Task to complete →
Look through the data and write out every line with the word "tries" in it.
Records supplied Block Start
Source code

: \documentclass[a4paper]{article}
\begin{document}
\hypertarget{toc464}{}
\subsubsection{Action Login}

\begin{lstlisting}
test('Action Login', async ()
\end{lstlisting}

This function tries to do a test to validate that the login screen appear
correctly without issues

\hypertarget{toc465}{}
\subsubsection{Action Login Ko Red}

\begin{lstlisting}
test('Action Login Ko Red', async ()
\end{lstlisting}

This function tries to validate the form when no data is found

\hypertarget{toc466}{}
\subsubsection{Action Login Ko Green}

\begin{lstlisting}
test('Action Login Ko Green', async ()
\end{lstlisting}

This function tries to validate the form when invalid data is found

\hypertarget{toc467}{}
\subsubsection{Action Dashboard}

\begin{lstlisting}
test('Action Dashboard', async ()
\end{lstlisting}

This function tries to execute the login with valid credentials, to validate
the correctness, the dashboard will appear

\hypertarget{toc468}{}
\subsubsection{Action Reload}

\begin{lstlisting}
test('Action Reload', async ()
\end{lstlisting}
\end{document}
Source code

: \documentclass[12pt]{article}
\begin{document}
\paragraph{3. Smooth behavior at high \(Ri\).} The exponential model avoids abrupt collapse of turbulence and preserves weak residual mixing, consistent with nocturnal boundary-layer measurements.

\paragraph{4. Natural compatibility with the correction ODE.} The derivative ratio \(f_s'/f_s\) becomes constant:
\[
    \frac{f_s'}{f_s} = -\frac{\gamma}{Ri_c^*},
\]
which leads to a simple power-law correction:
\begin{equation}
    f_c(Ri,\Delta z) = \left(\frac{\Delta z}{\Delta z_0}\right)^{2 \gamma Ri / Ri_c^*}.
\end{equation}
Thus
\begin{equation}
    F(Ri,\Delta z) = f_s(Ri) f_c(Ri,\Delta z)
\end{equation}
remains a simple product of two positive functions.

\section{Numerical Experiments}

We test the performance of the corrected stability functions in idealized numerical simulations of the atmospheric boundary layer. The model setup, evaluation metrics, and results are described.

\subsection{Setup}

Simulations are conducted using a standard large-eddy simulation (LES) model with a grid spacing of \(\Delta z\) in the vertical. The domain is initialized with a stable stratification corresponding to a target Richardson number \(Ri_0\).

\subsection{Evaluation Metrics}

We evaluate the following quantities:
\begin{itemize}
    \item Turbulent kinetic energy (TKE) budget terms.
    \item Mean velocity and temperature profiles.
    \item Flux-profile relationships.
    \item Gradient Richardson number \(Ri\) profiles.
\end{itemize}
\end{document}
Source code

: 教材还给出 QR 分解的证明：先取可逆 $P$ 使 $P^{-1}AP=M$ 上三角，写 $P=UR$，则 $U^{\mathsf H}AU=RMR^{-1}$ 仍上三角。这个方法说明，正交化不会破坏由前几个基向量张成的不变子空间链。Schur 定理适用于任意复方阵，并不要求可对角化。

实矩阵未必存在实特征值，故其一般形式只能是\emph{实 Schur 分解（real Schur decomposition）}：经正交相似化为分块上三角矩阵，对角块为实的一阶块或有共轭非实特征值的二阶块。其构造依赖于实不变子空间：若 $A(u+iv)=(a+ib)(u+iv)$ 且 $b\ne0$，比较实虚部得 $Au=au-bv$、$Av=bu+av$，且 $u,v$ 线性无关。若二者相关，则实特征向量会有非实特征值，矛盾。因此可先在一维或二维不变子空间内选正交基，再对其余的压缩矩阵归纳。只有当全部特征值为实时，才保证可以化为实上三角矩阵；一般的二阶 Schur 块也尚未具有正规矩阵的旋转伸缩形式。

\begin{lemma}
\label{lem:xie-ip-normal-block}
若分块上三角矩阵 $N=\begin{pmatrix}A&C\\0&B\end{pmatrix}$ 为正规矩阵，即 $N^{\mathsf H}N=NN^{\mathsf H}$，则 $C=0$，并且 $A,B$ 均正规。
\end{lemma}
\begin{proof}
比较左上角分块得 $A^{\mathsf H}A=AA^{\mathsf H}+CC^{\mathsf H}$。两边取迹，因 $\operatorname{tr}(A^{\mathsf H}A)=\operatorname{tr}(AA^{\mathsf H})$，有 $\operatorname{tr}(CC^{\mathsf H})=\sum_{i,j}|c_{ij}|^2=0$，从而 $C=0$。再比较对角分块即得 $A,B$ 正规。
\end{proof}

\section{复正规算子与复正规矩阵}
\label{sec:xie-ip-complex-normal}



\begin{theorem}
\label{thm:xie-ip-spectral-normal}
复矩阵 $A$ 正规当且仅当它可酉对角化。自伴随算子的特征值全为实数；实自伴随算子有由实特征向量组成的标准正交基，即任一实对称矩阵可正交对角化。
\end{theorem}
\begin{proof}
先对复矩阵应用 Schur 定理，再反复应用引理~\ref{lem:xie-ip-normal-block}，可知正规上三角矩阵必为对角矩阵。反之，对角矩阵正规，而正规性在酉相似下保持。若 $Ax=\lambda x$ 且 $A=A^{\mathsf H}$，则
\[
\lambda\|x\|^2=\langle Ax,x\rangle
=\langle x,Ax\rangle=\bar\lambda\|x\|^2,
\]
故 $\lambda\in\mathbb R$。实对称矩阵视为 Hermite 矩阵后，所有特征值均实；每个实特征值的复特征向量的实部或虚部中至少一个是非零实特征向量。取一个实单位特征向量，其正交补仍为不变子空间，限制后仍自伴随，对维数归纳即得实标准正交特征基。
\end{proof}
Records supplied Block End
Expected answer →
This function tries to do a test to validate that the login screen appear
This function tries to validate the form when no data is found
This function tries to validate the form when invalid data is found
This function tries to execute the login with valid credentials, to validate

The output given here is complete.